Data provided below:

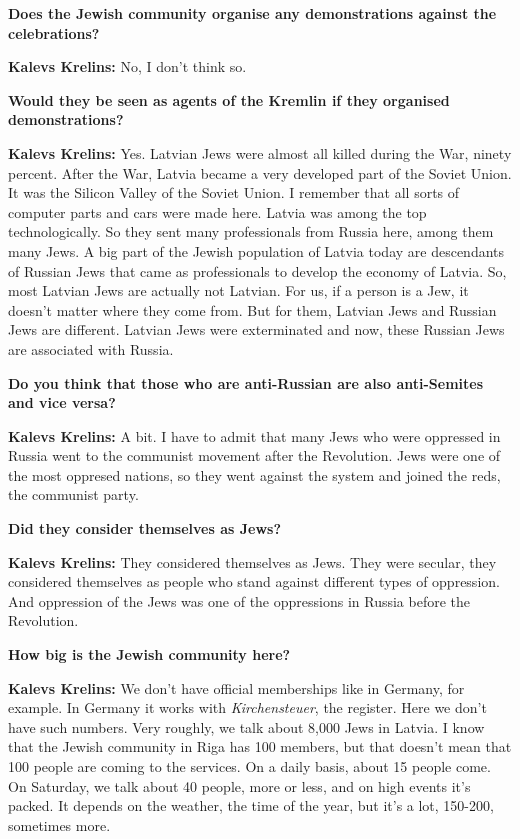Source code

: \textbf{Does the Jewish community organise any demonstrations against the celebrations?} 

\textbf{Kalevs Krelins:} No, I don’t think so.  

\textbf{Would they be seen as agents of the Kremlin if they organised demonstrations?} 

\textbf{Kalevs Krelins:} Yes. Latvian Jews were almost all killed during the War, ninety percent. After the War, Latvia became a very developed part of the Soviet Union. It was the Silicon Valley of the Soviet Union. I remember that all sorts of computer parts and cars were made here. Latvia was among the top technologically. So they sent many professionals from Russia here, among them many Jews. A big part of the Jewish population of Latvia today are descendants of Russian Jews that came as professionals to develop the economy of Latvia. So, most Latvian Jews are actually not Latvian. For us, if a person is a Jew, it doesn't matter where they come from. But for them, Latvian Jews and Russian Jews are different. Latvian Jews were exterminated and now, these Russian Jews are associated with Russia.  

\textbf{Do you think that those who are anti-Russian are also anti-Semites and vice versa?} 

\textbf{Kalevs Krelins:} A bit. I have to admit that many Jews who were oppressed in Russia went to the communist movement after the Revolution. Jews were one of the most oppresed nations, so they went against the system and joined the reds, the communist party. 

\textbf{Did they consider themselves as Jews?} 

\textbf{Kalevs Krelins:} They considered themselves as Jews. They were secular, they considered themselves as people who stand against different types of oppression. And oppression of the Jews was one of the oppressions in Russia before the Revolution.   

\textbf{How big is the Jewish community here?} 

\textbf{Kalevs Krelins:} We don’t have official memberships like in Germany, for example. In Germany it works with \textit{Kirchensteuer}, the register. Here we don’t have such numbers. Very roughly, we talk about 8,000 Jews in Latvia. I know that the Jewish community in Riga has 100 members, but that doesn’t mean that 100 people are coming to the services. On a daily basis, about 15 people come. On Saturday, we talk about 40 people, more or less, and on high events it’s packed. It depends on the weather, the time of the year, but it’s a lot, 150-200, sometimes more.  

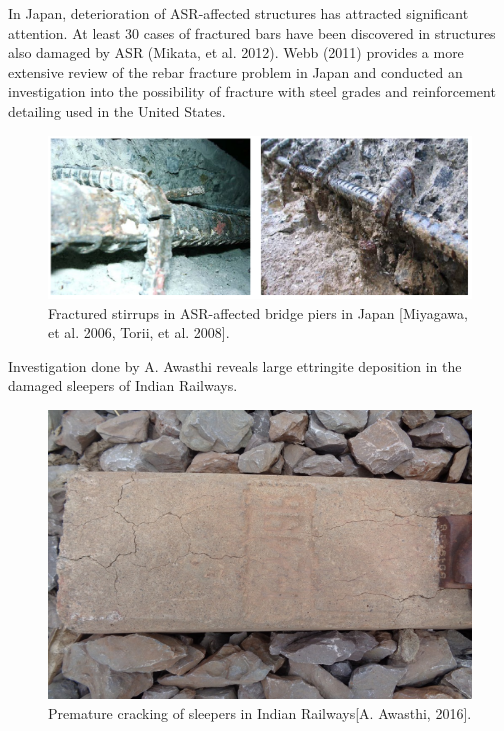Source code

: 
In Japan, deterioration of ASR-affected structures  has attracted significant attention. At least 30 cases of fractured bars have been discovered in structures also damaged by ASR (Mikata, et al. 2012)\cite{Mikata}. Webb (2011) \cite{Webb} provides a more extensive review of the rebar fracture problem in Japan and conducted an investigation into the possibility of fracture with steel grades and reinforcement detailing used in the United States.

    \begin{figure}[ht!]
        \centering
        \includegraphics[width=.9\linewidth]{Files/Background/Miyagawa.png}
        \caption{Fractured stirrups in ASR-affected bridge piers in Japan [Miyagawa, et al. 2006, Torii, et al. 2008].}
        \label{fig:Miyagawa}
    \end{figure}



Investigation done by A. Awasthi\cite{Awasthi} reveals large ettringite deposition in the damaged sleepers of Indian Railways.

    \begin{figure}[ht!]
        \centering
        \includegraphics[width=.6\linewidth]{Files/Background/Anupam_1.png}
        \caption{Premature cracking of sleepers in Indian Railways[A. Awasthi, 2016].}
        \label{fig:Awasthi_1}
    \end{figure}

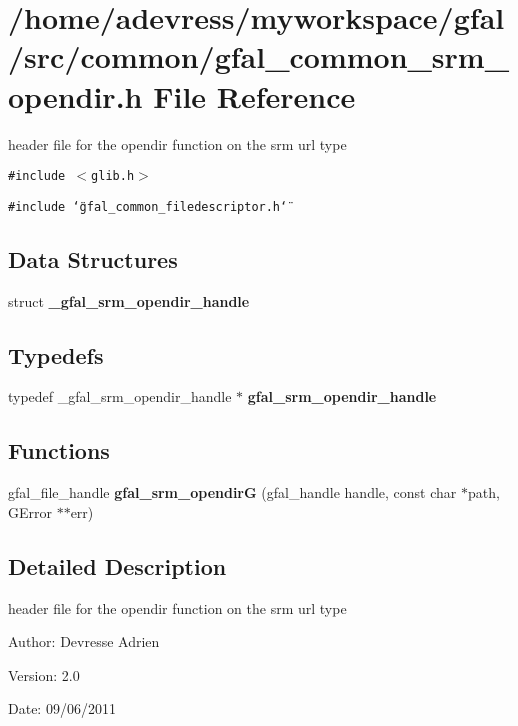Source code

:\section{/home/adevress/myworkspace/gfal/src/common/gfal\_\-common\_\-srm\_\-opendir.h File Reference}
\label{gfal__common__srm__opendir_8h}
header file for the opendir function on the srm url type 

{\tt \#include $<$glib.h$>$}\par
{\tt \#include \char`\"{}gfal\_\-common\_\-filedescriptor.h\char`\"{}}\par
\subsection*{Data Structures}
\begin{CompactItemize}
\item 
struct \textbf{\_\-gfal\_\-srm\_\-opendir\_\-handle}
\end{CompactItemize}
\subsection*{Typedefs}
\begin{CompactItemize}
\item 
typedef \_\-gfal\_\-srm\_\-opendir\_\-handle $\ast$ \textbf{gfal\_\-srm\_\-opendir\_\-handle}\label{gfal__common__srm__opendir_8h_824f5b93bbf97b9fed247ce0d6603a2c}

\end{CompactItemize}
\subsection*{Functions}
\begin{CompactItemize}
\item 
gfal\_\-file\_\-handle \textbf{gfal\_\-srm\_\-opendir\-G} (gfal\_\-handle handle, const char $\ast$path, GError $\ast$$\ast$err)\label{gfal__common__srm__opendir_8h_3cf645c42428854975e385025b020285}

\end{CompactItemize}


\subsection{Detailed Description}
header file for the opendir function on the srm url type 

\begin{Desc}
\item[Author:]Devresse Adrien \end{Desc}
\begin{Desc}
\item[Version:]2.0 \end{Desc}
\begin{Desc}
\item[Date:]09/06/2011 \end{Desc}
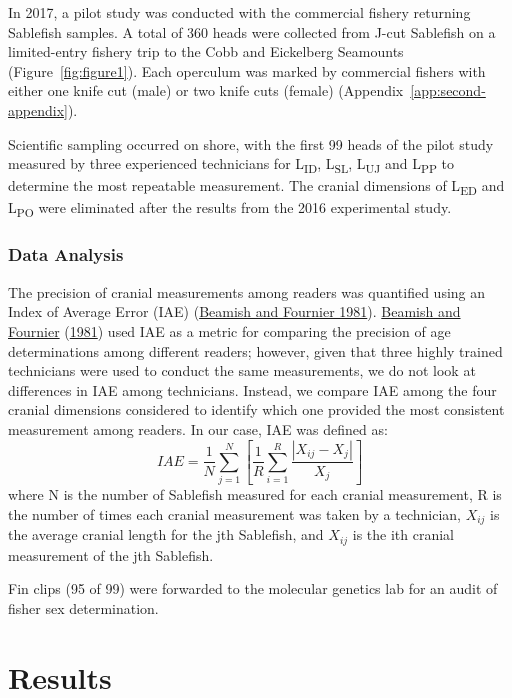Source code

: \documentclass[12pt]{article}\usepackage[]{graphicx}\usepackage[]{color}
\begin{document}
In 2017, a pilot study was conducted with the commercial fishery returning Sablefish samples. A total of 360 heads were collected from J-cut Sablefish on a limited-entry fishery trip to the Cobb and Eickelberg Seamounts (Figure~\ref{fig:figure1}). Each operculum was marked by commercial fishers with either one knife cut (male) or two knife cuts (female) (Appendix~\ref{app:second-appendix}).

Scientific sampling occurred on shore, with the first 99 heads of the pilot study measured by three experienced technicians for L\textsubscript{ID}, L\textsubscript{SL}, L\textsubscript{UJ} and L\textsubscript{PP} to determine the most repeatable measurement. The cranial dimensions of L\textsubscript{ED} and L\textsubscript{PO} were eliminated after the results from the 2016 experimental study.

\hypertarget{data-analysis-1}{%
\subsubsection{Data Analysis}\label{data-analysis-1}}

The precision of cranial measurements among readers was quantified using an Index of Average Error (IAE) (\protect\hyperlink{ref-Beamish1981}{Beamish and Fournier 1981}). \protect\hyperlink{ref-Beamish1981}{Beamish and Fournier} (\protect\hyperlink{ref-Beamish1981}{1981}) used IAE as a metric for comparing the precision of age determinations among different readers; however, given that three highly trained technicians were used to conduct the same measurements, we do not look at differences in IAE among technicians. Instead, we compare IAE among the four cranial dimensions considered to identify which one provided the most consistent measurement among readers. In our case, IAE was defined as: \[
IAE=\frac{1}{N}\sum_{j = 1}^{N}\left[\frac{1}{R}\sum_{i = 1}^{R}\frac{|X_{ij} - X_j|}{X_j}\right]
\] where N is the number of Sablefish measured for each cranial measurement, R is the number of times each cranial measurement was taken by a technician, \(X_{ij}\) is the average cranial length for the jth Sablefish, and \(X_{ij}\) is the ith cranial measurement of the jth Sablefish.

Fin clips (95 of 99) were forwarded to the molecular genetics lab for an audit of fisher sex determination.

\hypertarget{results}{%
\section{Results}\label{results}}
\end{document}
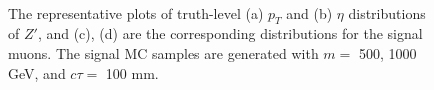 \begin{figure}[!htb]
    \centering
     \\
    \caption{The representative plots of truth-level (a) $p_{T}$ and (b) $\eta$ distributions of $Z'$, and (c), (d) are the corresponding distributions for the signal muons. The signal MC samples are generated with $m=$ 500, 1000 GeV, and $c\tau=$ 100 mm.}
    \label{fig:truth_zp_muon}
\end{figure}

End of Data provided.

About this exercise:
If a line in the records has the word "affected", copy that line.

Output:
In Japan, deterioration of ASR-affected structures  has attracted significant attention. At least 30 cases of fractured bars have been discovered in structures also damaged by ASR (Mikata, et al. 2012)\cite{Mikata}. Webb (2011) \cite{Webb} provides a more extensive review of the rebar fracture problem in Japan and conducted an investigation into the possibility of fracture with steel grades and reinforcement detailing used in the United States.
        \caption{Fractured stirrups in ASR-affected bridge piers in Japan [Miyagawa, et al. 2006, Torii, et al. 2008].}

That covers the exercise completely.